Iran Khodro started to design a new range of engines for its products in 2007 in a joint with F.E.V of Germany. The first EF series engine officially shown to the public in 2008 is EF7 which is currently powering Samand LX car in Iran.

EF7 turbocharged engines were initially shown to the public in mid-2009 and will be installed on Soren ELX by last 2010. Other EF series engines named EF4 & EFD (Diesel) engines design  are finished and they are being tested for  mass production by Iran Khodro. In November 2009, Iran Khodro unveiled its new "national diesel engine" with fuel consumption of 5 liters per 100 kilometers in combined cycle. The engine has achieved emission standard of Euro 5, featuring a Diesel Particulate Filters (DPF) as well as a new Exhaust Gas Recirculation (EGR). The 1.5-liter turbodiesel uses advanced technology to deliver strong power and torque of 300Nm. Iran Khodro has designed the EF4 & EFD itself in consultation  with some expert engine designers.

3FX family 
IKCO 3FX engine family is a series of straight-three cylinder engines in development by IKCO to be used on class A to class C vehicles.

Platforms

 X7 platform: The first IKCO platform, the X7, was designed in 1995 with the upgrade of the Peugeot 405 platform. The first car built on this platform was Samand.
 IKP1 platform: IKCO's second proprietary platform, called IKP1, was built by upgrading the Peugeot PF1 platform. The first product of this platform is Tara. Unfortunately, some of the cars produced in Iran have seen hardly any improvement in standards for more than 20 years, Abolfazl Khalkhali, the head of the electric vehicle design team at the University of Science and Technology, has told.

Subsidiary companies
Supplying Automotive Parts Company (SAPCO)
SAPCO had been established in 1993 to manage the supplying chain of automotive parts in IKCO, with the main aim of being the best and most respected supplier of automotive parts and technical services. SAPCO also helps its suppliers to improve the quality of their products.

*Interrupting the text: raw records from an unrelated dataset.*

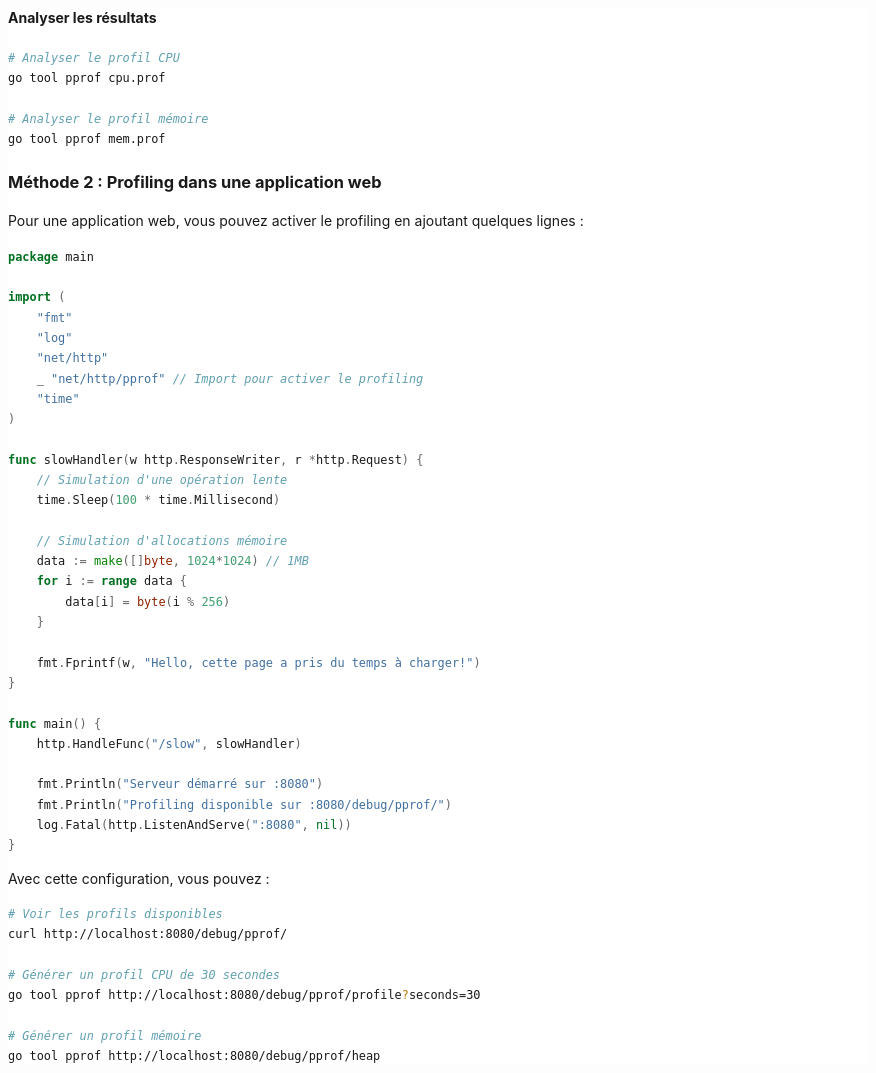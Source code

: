#### Analyser les résultats

```bash
# Analyser le profil CPU
go tool pprof cpu.prof

# Analyser le profil mémoire
go tool pprof mem.prof
```

### Méthode 2 : Profiling dans une application web

Pour une application web, vous pouvez activer le profiling en ajoutant quelques lignes :

```go
package main

import (
    "fmt"
    "log"
    "net/http"
    _ "net/http/pprof" // Import pour activer le profiling
    "time"
)

func slowHandler(w http.ResponseWriter, r *http.Request) {
    // Simulation d'une opération lente
    time.Sleep(100 * time.Millisecond)

    // Simulation d'allocations mémoire
    data := make([]byte, 1024*1024) // 1MB
    for i := range data {
        data[i] = byte(i % 256)
    }

    fmt.Fprintf(w, "Hello, cette page a pris du temps à charger!")
}

func main() {
    http.HandleFunc("/slow", slowHandler)

    fmt.Println("Serveur démarré sur :8080")
    fmt.Println("Profiling disponible sur :8080/debug/pprof/")
    log.Fatal(http.ListenAndServe(":8080", nil))
}
```

Avec cette configuration, vous pouvez :

```bash
# Voir les profils disponibles
curl http://localhost:8080/debug/pprof/

# Générer un profil CPU de 30 secondes
go tool pprof http://localhost:8080/debug/pprof/profile?seconds=30

# Générer un profil mémoire
go tool pprof http://localhost:8080/debug/pprof/heap
```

IKCO Spare Parts and After-Sale Services Co. (ISACO)
IKCO Spare Parts and After-Sale Services Co. (ISACO) was founded in 1977. ISACO is providing after-sale services and supplying spare parts for IKCO products throughout the country. ISACO Kish, is one of the subordinate companies of ISACO which is assigned with the task of supplying after-sale services to IKCO vehicles in the international markets. In 2011, 37 percent of the needed spare parts were globally outsourced and ISACO aims to reduce this amount to 23 percent. Iraq, Belarus, Russia, Ukraine, Venezuela, Senegal, Algeria and Tunisia are the main target markets for ISACO.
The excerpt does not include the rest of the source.